DDS

DDS is a rather new frequency synthesis method which appeared in early 70s, last century. All the methods described have been available to the developers for decades but only recently such a close attention has been paid to DDS. Nowadays the appearance of cheap micro circuits with DDS and convenient development tools make them attractive for various application fields.

DDS is unique for its digital definition, therefore any signal generated by it is synthesized with the precision peculiar to digital systems. The simplest DDS is fomed the following way: the binary counter forms an address for ROM where the one sin period of function table is recorded, ROM output reports goes to DAC which forms output sine signal that goes to the low-pass filter and then to the output.

Signal frequency, amplitude and phase are known at any time and stay under control. DDS is practically not affected by temperature drift and ageing. The only element which has the inherent instability of analog circuits is DAC. Because of high specifications, which are actually the reason, recently DDS starts to displace simple analog frequency synthesizers. The main DDS advantages:

  • very high frequency and phase resolution which are digitally controlled;
  • extremely fast switching to another frequency (or phase), frequency alteration without phase breakage, without overshoots and other anomalies associated with the setting time;
  • due to very small phase alteration step the DDS-based architecture excludes the necessity in the precise reference frequency adjustment and also provides parametric temperature compensation;
  • the digital interface allows the easy realization of microcontroller operation;
  • for quadrature synthesizers there is DDS available with I and Q outputs consistently working.

DDS frequency resolution is the hundredth and even thousandth part of Hz when the output frequency of about decades of MHz. Such resolution is unreachable for other synthesis methods. Another unique feature of DDS is its very high transition speed to another frequency. PLL-based synthesizers use the feedback and error signal filtration that causes the slowdown of the frequency transition. For DDS the transition speed is practically limited only by the speed of the digital control interface. Moreover all frequency transitions in DDS are without output signal phase breakage. Since an output signal is digitally synthesized it’s very easy to make the modulation of different types.
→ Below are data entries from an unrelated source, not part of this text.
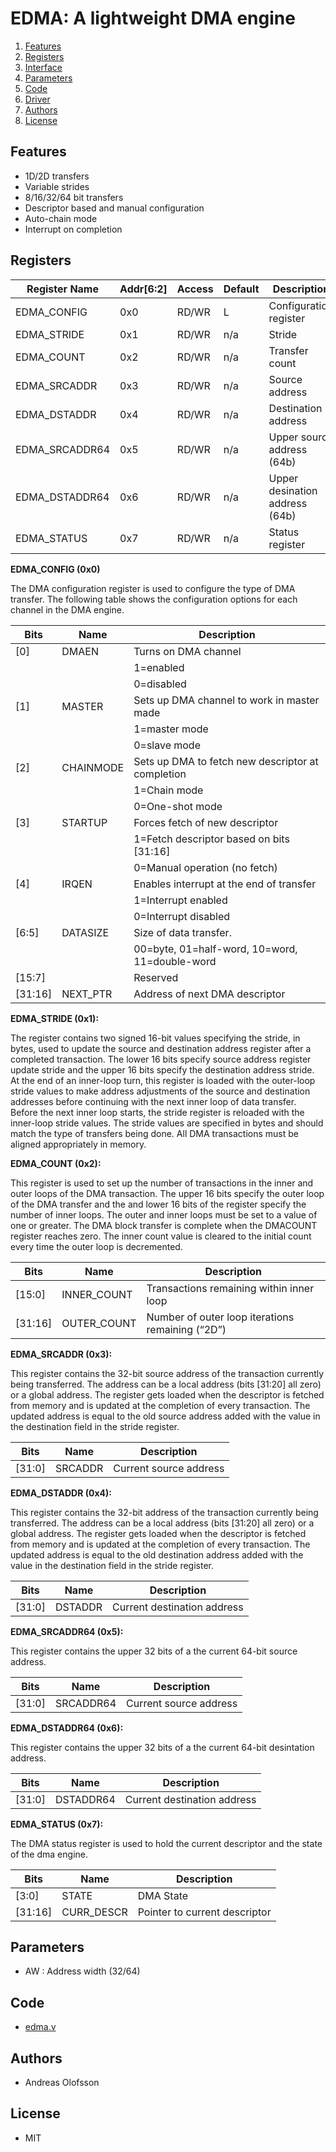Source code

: EDMA: A lightweight DMA engine
=============================================

1. [Features](#features)
2. [Registers](#registers)
3. [Interface](#interface)
4. [Parameters](#parameters)
5. [Code](#code)
6. [Driver](#driver)
7. [Authors](#authors)
8. [License](#license)

## Features

* 1D/2D transfers
* Variable strides
* 8/16/32/64 bit transfers
* Descriptor based and manual configuration
* Auto-chain mode
* Interrupt on completion

## Registers

| Register Name   |Addr[6:2]| Access | Default | Description                    | 
|-----------------|---------|--------|---------|--------------------------------|
| EDMA_CONFIG     |  0x0    | RD/WR  | L       | Configuration register         |
| EDMA_STRIDE     |  0x1    | RD/WR  | n/a     | Stride                         |
| EDMA_COUNT      |  0x2    | RD/WR  | n/a     | Transfer count                 |
| EDMA_SRCADDR    |  0x3    | RD/WR  | n/a     | Source address                 |
| EDMA_DSTADDR    |  0x4    | RD/WR  | n/a     | Destination address            |
| EDMA_SRCADDR64  |  0x5    | RD/WR  | n/a     | Upper source address (64b)     |
| EDMA_DSTADDR64  |  0x6    | RD/WR  | n/a     | Upper desination address (64b) |
| EDMA_STATUS     |  0x7    | RD/WR  | n/a     | Status register                |


**EDMA_CONFIG (0x0)**

The DMA configuration register is used to configure the type of DMA transfer. The following table shows the configuration options for each channel in the DMA engine.

| Bits   | Name       | Description                                      |
|--------|------------|--------------------------------------------------|
| [0]    | DMAEN      | Turns on DMA channel                             |
|        |            | 1=enabled                                        |
|        |            | 0=disabled                                       |
| [1]    | MASTER     | Sets up DMA channel to work in master made       |
|        |            | 1=master mode                                    |
|        |            | 0=slave mode                                     |
| [2]    | CHAINMODE  | Sets up DMA to fetch new descriptor at completion|
|        |            | 1=Chain mode                                     |
|        |            | 0=One-shot mode                                  |
| [3]    | STARTUP    | Forces fetch of new descriptor                   |
|        |            | 1=Fetch descriptor based on bits [31:16]         |
|        |            | 0=Manual operation (no fetch)                    |
| [4]    | IRQEN      | Enables interrupt at the end of transfer         |
|        |            | 1=Interrupt enabled                              |
|        |            | 0=Interrupt disabled                             |
| [6:5]  | DATASIZE   | Size of data transfer.                           |
|        |            | 00=byte, 01=half-word, 10=word, 11=double-word   |  
|[15:7]  |            | Reserved                                         |
| [31:16]| NEXT_PTR   | Address of next DMA descriptor                   |

**EDMA_STRIDE (0x1):**

The register contains two signed 16-bit values specifying the stride, in bytes, used to update the source and destination address register after a completed transaction. The lower 16 bits specify source address register update stride and the upper 16 bits specify the destination address stride. At the end of an inner-loop turn, this register is loaded with the outer-loop stride values to make address adjustments of the source and destination addresses before continuing with the next inner loop of data transfer. Before the next inner loop starts, the stride register is reloaded with the inner-loop stride values. The stride values are specified in bytes and should match the type of transfers being done. All DMA transactions must be aligned appropriately in memory.

**EDMA_COUNT (0x2):**

This register is used to set up the number of transactions in the inner and outer loops of the DMA transaction. The upper 16 bits specify the outer loop of the DMA transfer and the and lower 16 bits of the register specify the number of inner loops. The outer and inner loops must be set to a value of one or greater. The DMA block transfer is complete when the DMACOUNT register reaches zero. The inner count value is cleared to the initial count every time the outer loop is decremented.

| Bits  | Name       | Description                                     |
|-------|------------|-------------------------------------------------|
| [15:0]| INNER_COUNT| Transactions remaining within inner loop        |   
|[31:16]| OUTER_COUNT| Number of outer loop iterations remaining (“2D”)| 


**EDMA_SRCADDR (0x3):**

This register contains the 32-bit source address of the transaction currently being transferred. The address can be a local address (bits [31:20] all zero) or a global address. The register gets loaded when the descriptor is fetched from memory and is updated at the completion of every transaction. The updated address is equal to the old source address added with the value in the destination field in the stride register.

| Bits  | Name       | Description                                     |
|-------|------------|-------------------------------------------------|
|[31:0] | SRCADDR    | Current source address                          |

**EDMA_DSTADDR (0x4):**

This register contains the 32-bit address of the transaction currently being transferred. The address can be a local address (bits [31:20] all zero) or a global address. The register gets loaded when the descriptor is fetched from memory and is updated at the completion of every transaction. The updated address is equal to the old destination address added with the value in the destination field in the stride register.

| Bits  | Name       | Description                                     |
|-------|------------|-------------------------------------------------|
|[31:0] | DSTADDR    | Current destination address                     |

**EDMA_SRCADDR64 (0x5):**

This register contains the upper 32 bits of a the current 64-bit source address.

| Bits  | Name       | Description                                     |
|-------|------------|-------------------------------------------------|
|[31:0] | SRCADDR64  | Current source address                          |

**EDMA_DSTADDR64 (0x6):**

This register contains the upper 32 bits of a the current 64-bit desintation address.

| Bits  | Name       | Description                                     |
|-------|------------|-------------------------------------------------|
|[31:0] | DSTADDR64  | Current destination address                     |

**EDMA_STATUS (0x7):**

The DMA status register is used to hold the current descriptor and the state of the dma  engine. 

| Bits   | Name       | Description                                     |
|--------|------------|-------------------------------------------------|
| [3:0]  | STATE      | DMA State                                       |
| [31:16]| CURR_DESCR | Pointer to current descriptor                   |

## Parameters
* AW : Address width (32/64)

## Code
* [edma.v](hdl/edma.v)

## Authors
* Andreas Olofsson

## License
* MIT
Frequency synthesizer parameters are very important for communication equipment. Being the core of setting system the synthesizer basically identifies the consumer properties of a certain device. Both technically and economically DDS satisfies the majority of ideal frequency synthesizer criteria: it’s simple, highly integrated, with compact dimensions. Besides many DDS parameters are software programmable that allows adding new capabilities to the device. Modern DDS uses submicron CMOS-technology, 3 volts logic, handheld cases. Simultaneously their prices constantly decrease. Everything said above makes DDS devices very promising.